EXERCISE DETAILS: From the listing below, extract every line containing "information".

STORED DATA:

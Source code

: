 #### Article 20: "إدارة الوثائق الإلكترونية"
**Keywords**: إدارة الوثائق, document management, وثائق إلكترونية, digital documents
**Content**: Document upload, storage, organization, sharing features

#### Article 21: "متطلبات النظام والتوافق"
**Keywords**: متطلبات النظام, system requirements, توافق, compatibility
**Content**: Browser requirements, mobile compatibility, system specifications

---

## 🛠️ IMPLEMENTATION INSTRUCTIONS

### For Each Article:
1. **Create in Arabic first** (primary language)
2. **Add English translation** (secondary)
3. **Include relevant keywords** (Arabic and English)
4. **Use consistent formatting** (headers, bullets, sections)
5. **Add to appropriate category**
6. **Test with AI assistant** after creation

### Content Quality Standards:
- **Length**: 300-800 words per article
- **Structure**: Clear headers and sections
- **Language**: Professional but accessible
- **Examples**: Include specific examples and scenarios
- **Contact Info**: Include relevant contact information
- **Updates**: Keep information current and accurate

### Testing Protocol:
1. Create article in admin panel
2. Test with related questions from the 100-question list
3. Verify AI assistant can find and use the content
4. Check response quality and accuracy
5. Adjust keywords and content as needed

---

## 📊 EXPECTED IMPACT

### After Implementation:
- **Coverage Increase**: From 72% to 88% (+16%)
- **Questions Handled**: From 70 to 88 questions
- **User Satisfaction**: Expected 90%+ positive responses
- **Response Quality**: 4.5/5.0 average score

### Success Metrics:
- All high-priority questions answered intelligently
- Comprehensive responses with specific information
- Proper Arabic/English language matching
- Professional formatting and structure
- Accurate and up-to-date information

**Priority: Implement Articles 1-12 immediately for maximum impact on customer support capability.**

...

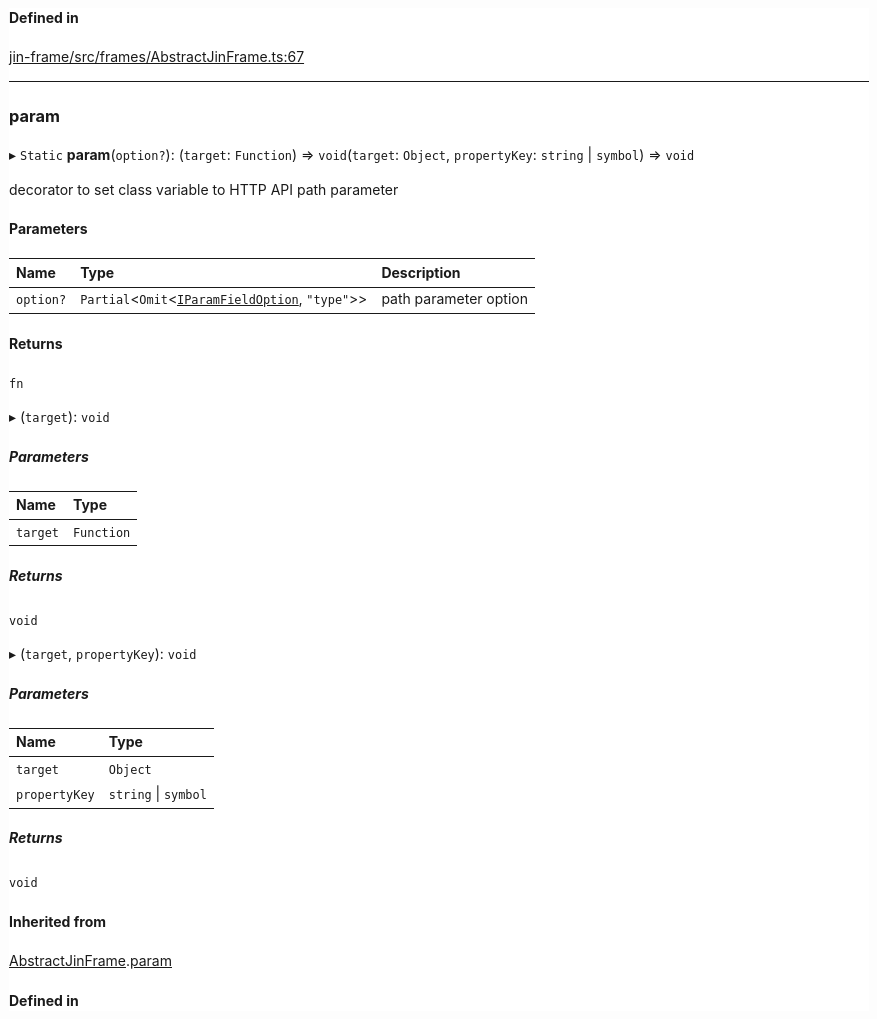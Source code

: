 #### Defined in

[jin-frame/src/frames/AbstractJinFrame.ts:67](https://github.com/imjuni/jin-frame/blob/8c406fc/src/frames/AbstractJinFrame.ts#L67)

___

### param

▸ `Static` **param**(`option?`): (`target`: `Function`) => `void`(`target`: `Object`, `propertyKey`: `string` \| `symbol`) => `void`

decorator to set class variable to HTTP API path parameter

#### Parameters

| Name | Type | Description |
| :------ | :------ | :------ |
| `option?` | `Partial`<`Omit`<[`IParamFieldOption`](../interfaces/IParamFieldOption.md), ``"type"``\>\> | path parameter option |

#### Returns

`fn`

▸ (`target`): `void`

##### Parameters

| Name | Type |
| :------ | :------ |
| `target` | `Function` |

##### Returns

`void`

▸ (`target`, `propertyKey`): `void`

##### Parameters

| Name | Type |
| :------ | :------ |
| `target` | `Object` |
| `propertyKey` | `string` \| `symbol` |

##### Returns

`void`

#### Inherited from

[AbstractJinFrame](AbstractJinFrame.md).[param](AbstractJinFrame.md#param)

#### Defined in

PROBLEM SOLUTION:
- **Contact Info**: Include relevant contact information
- **Updates**: Keep information current and accurate
- Comprehensive responses with specific information
- Accurate and up-to-date information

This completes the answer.